Case No. VFA-0488, 27 DOE ¶ 80,212

June 24, 1999

DECISION AND ORDER

OF THE DEPARTMENT OF ENERGY

Appeal

Name of Petitioner: Matthew Cherney, M.D.

Date of Filing: April 13, 1999

Case Number: VFA-0488

On April 13, 1999, Matthew Cherney, M.D., filed an Appeal from determinations issued by the Office of Power Technologies, Energy Efficiency and Renewable Energy (DOE/EE). The determinations responded to a request for information filed under the Freedom of Information Act (FOIA), 5 U.S.C. § 552, as implemented by the Department of Energy (DOE) in 10 C.F.R. Part 1004.

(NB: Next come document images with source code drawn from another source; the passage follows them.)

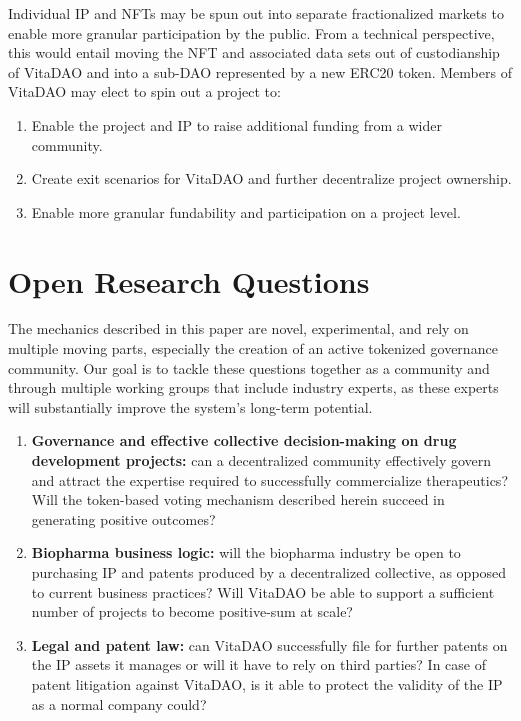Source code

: \documentclass[12pt,letterpaper]{article}
\begin{document}
Individual IP and NFTs may be spun out into separate fractionalized markets to enable more granular participation by the public. From a technical perspective, this would entail moving the NFT and associated data sets out of custodianship of VitaDAO and into a sub-DAO represented by a new ERC20 token. Members of VitaDAO may elect to spin out a project to:
\begin{enumerate}
\item Enable the project and IP to raise additional funding from a wider community.
\item Create exit scenarios for VitaDAO and further decentralize project ownership.
\item Enable more granular fundability and participation on a project level.
\end{enumerate}

\section{Open Research Questions}
The mechanics described in this paper are novel, experimental, and rely on multiple moving parts, especially the creation of an active tokenized governance community. Our goal is to tackle these questions together as a community and through multiple working groups that include industry experts, as these experts will substantially improve the system’s long-term potential.
\begin{enumerate}
\item \textbf{Governance and effective collective decision-making on drug development projects:} can a decentralized community effectively govern and attract the expertise required to successfully commercialize therapeutics? Will the token-based voting mechanism described herein succeed in generating positive outcomes?
\item \textbf{Biopharma business logic:} will the biopharma industry be open to purchasing IP and patents produced by a decentralized collective, as opposed to current business practices? Will VitaDAO be able to support a sufficient number of projects to become positive-sum at scale?
\item \textbf{Legal and patent law:} can VitaDAO successfully file for further patents on the IP assets it manages or will it have to rely on third parties? In case of patent litigation against VitaDAO, is it able to protect the validity of the IP as a normal company could?
\end{enumerate}
\end{document}
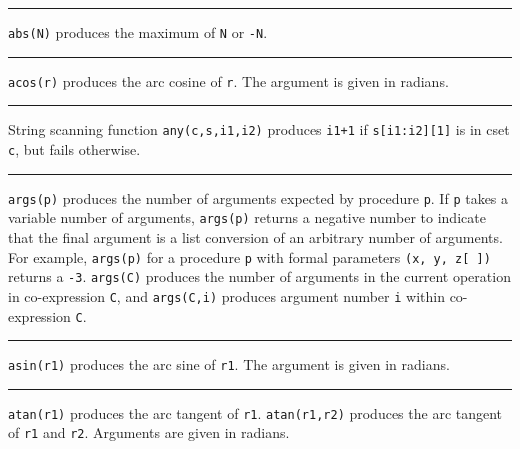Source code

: \bigskip

\hrule\vspace{0.1cm}

\noindent {}\texttt{abs(N)} produces the maximum of
\texttt{N} or \texttt{{}-N}.

\bigskip

\hrule\vspace{0.1cm}

\noindent
{}\texttt{acos(r)} produces the arc cosine of
\texttt{r}. The argument is given in radians.

\bigskip

\hrule\vspace{0.1cm}

\noindent
{}String scanning function
\texttt{any(c,s,i1,i2)} produces \texttt{i1+1} if \texttt{s[i1:i2][1]}
is in cset \texttt{c}, but fails otherwise.

\bigskip

\hrule\vspace{0.1cm}

\noindent
{}\texttt{args(p)} produces the number of arguments
expected by procedure \texttt{p}. If \texttt{p} takes a variable number
of arguments, \texttt{args(p)} returns a negative number to indicate
that the final argument is a list conversion of an arbitrary number of
arguments. For example, \texttt{args(p)} for a procedure \texttt{p}
with formal parameters \texttt{(x, y, z[ ])} returns a \texttt{{}-3}.
\texttt{args(C)} produces the number of arguments in the current
operation in co-expression \texttt{C}, and \texttt{args(C,i)} produces
argument number \texttt{i} within co-expression \texttt{C}.

\bigskip

\hrule\vspace{0.1cm}

\noindent
{}\texttt{asin(r1)} produces the arc sine of \texttt{r1}.
The argument is given in radians.

\bigskip

\hrule\vspace{0.1cm}

\noindent
{}\texttt{atan(r1)} produces the arc tangent of
\texttt{r1}. \texttt{atan(r1,r2)} produces the arc tangent of
\texttt{r1} and \texttt{r2}. Arguments are given in radians.

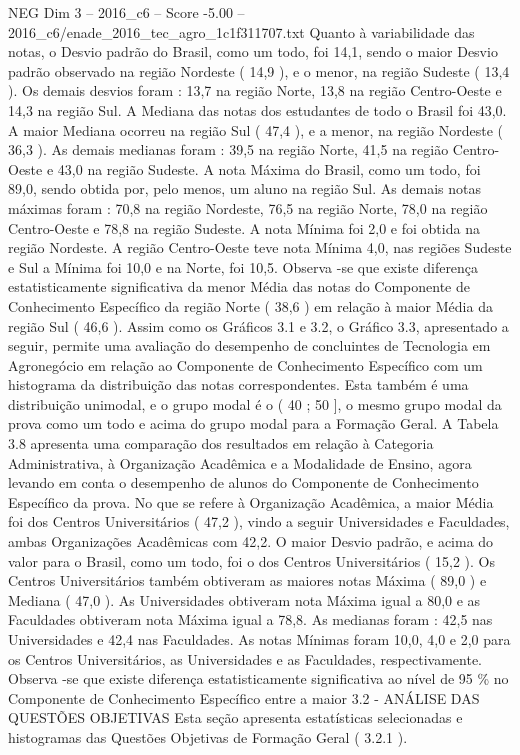 \begin{textsample}{NEG Dim 3 – 2016\_c6 – Score -5.00 – 2016\_c6/enade\_2016\_tec\_agro\_1c1f311707.txt}
Quanto à variabilidade das notas, o Desvio padrão do Brasil, como um todo, foi 14,1, sendo o maior Desvio padrão observado na região Nordeste ( 14,9 ), e o menor, na região Sudeste ( 13,4 ).
Os demais desvios foram : 13,7 na região Norte, 13,8 na região Centro-Oeste e 14,3 na região Sul.
A Mediana das notas dos estudantes de todo o Brasil foi 43,0.
A maior Mediana ocorreu na região Sul ( 47,4 ), e a menor, na região Nordeste ( 36,3 ).
As demais medianas foram : 39,5 na região Norte, 41,5 na região Centro-Oeste e 43,0 na região Sudeste.
A nota Máxima do Brasil, como um todo, foi 89,0, sendo obtida por, pelo menos, um aluno na região Sul.
As demais notas máximas foram : 70,8 na região Nordeste, 76,5 na região Norte, 78,0 na região Centro-Oeste e 78,8 na região Sudeste.
A nota Mínima foi 2,0 e foi obtida na região Nordeste.
A região Centro-Oeste teve nota Mínima 4,0, nas regiões Sudeste e Sul a Mínima foi 10,0 e na Norte, foi 10,5.
Observa -se que existe diferença estatisticamente significativa da menor Média das notas do Componente de Conhecimento Específico da região Norte ( 38,6 ) em relação à maior Média da região Sul ( 46,6 ).
Assim como os Gráficos 3.1 e 3.2, o Gráfico 3.3, apresentado a seguir, permite uma avaliação do desempenho de concluintes de Tecnologia em Agronegócio em relação ao Componente de Conhecimento Específico com um histograma da distribuição das notas correspondentes.
Esta também é uma distribuição unimodal, e o grupo modal é o ( 40 ; 50 ], o mesmo grupo modal da prova como um todo e acima do grupo modal para a Formação Geral.
A Tabela 3.8 apresenta uma comparação dos resultados em relação à Categoria Administrativa, à Organização Acadêmica e a Modalidade de Ensino, agora levando em conta o desempenho de alunos do Componente de Conhecimento Específico da prova.
No que se refere à Organização Acadêmica, a maior Média foi dos Centros Universitários ( 47,2 ), vindo a seguir Universidades e Faculdades, ambas Organizações Acadêmicas com 42,2.
O maior Desvio padrão, e acima do valor para o Brasil, como um todo, foi o dos Centros Universitários ( 15,2 ).
Os Centros Universitários também obtiveram as maiores notas Máxima ( 89,0 ) e Mediana ( 47,0 ).
As Universidades obtiveram nota Máxima igual a 80,0 e as Faculdades obtiveram nota Máxima igual a 78,8.
As medianas foram : 42,5 nas Universidades e 42,4 nas Faculdades.
As notas Mínimas foram 10,0, 4,0 e 2,0 para os Centros Universitários, as Universidades e as Faculdades, respectivamente.
Observa -se que existe diferença estatisticamente significativa ao nível de 95 \% no Componente de Conhecimento Específico entre a maior 3.2 - ANÁLISE DAS QUESTÕES OBJETIVAS Esta seção apresenta estatísticas selecionadas e histogramas das Questões Objetivas de Formação Geral ( 3.2.1 ).

\end{textsample}
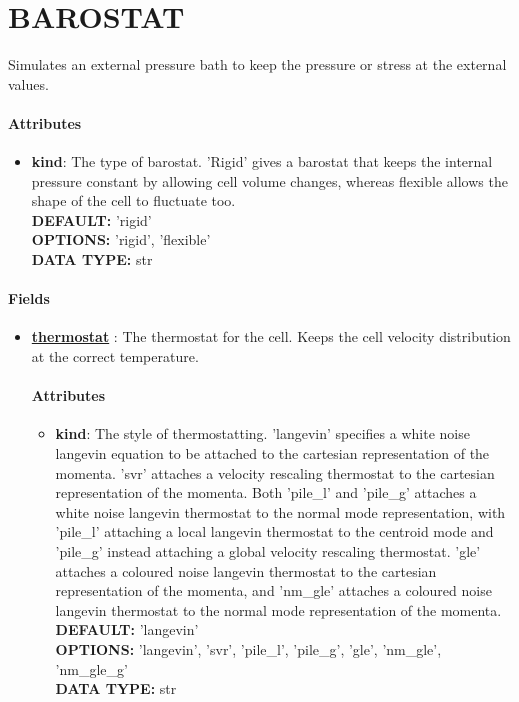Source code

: \section{BAROSTAT}
\label{BAROSTAT}
Simulates an external pressure bath to keep the pressure or stress at the external values.
\paragraph{Attributes}
 \begin{itemize}
\item {\bf kind}:
 The type of barostat. 'Rigid' gives a barostat that keeps the internal pressure constant by allowing cell volume changes, whereas flexible allows the shape of the cell to fluctuate too.
{\\ \bf DEFAULT: }'rigid'
{\\ \bf OPTIONS: }'rigid', 'flexible'
{\\ \bf DATA TYPE: }str
\end{itemize}
 
\paragraph{Fields}
 \begin{itemize}
\item {\bf \hyperref[THERMOSTATS]{thermostat} }:
 The thermostat for the cell. Keeps the cell velocity distribution at the correct temperature.
\paragraph{Attributes}
 \begin{itemize}
\item {\bf kind}:
 The style of thermostatting. 'langevin' specifies a white noise langevin equation to be attached to the cartesian representation of the momenta. 'svr' attaches a velocity rescaling thermostat to the cartesian representation of the momenta. Both 'pile\_l' and 'pile\_g' attaches a white noise langevin thermostat to the normal mode representation, with 'pile\_l' attaching a local langevin thermostat to the centroid mode and 'pile\_g' instead attaching a global velocity rescaling thermostat. 'gle' attaches a coloured noise langevin thermostat to the cartesian representation of the momenta, and 'nm\_gle' attaches a coloured noise langevin thermostat to the normal mode representation of the momenta.
{\\ \bf DEFAULT: }'langevin'
{\\ \bf OPTIONS: }'langevin', 'svr', 'pile\_l', 'pile\_g', 'gle', 'nm\_gle', 'nm\_gle\_g'
{\\ \bf DATA TYPE: }str
\end{itemize}
 
\end{itemize}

The FOIA generally requires that documents held by the federal government be released to the public upon request. 5 U.S.C. § 552(a)(6)(A). However, Congress has provided nine exemptions to the FOIA which set forth the types of information agencies are not required to release. 5 U.S.C. § 552(a)(6)(B). Under the DOE’s regulations, a document exempt from disclosure under the FOIA shall nonetheless be released to the public whenever the DOE determines that disclosure is not contrary to federal law and in the public interest. 10 C.F.R. § 1004.1.

I. Background

Dr. Cherney requested from the DOE all documents in its possession related to an unsolicited proposal he had submitted to the DOE. The proposal concerned a system for collecting solar energy invented by Dr. Cherney. Dr. Cherney's request specified the following categories of documents relating to the proposal:

(1) All documents received by DOE and given consideration;

(2) All written comments from all evaluators (and any calculations): Dr. Allan Hoffman, Dr. Joseph Galdo, Jeff Muhs, Slo Rajic, Marc Simpson, and Anthony Schaffhauser;

(3) All comments from any other evaluators;

(4) Transcripts of any oral comments made by any evaluator;

(5) Any other documents in the file; and

(6) Any electronic communications or telephone recordings.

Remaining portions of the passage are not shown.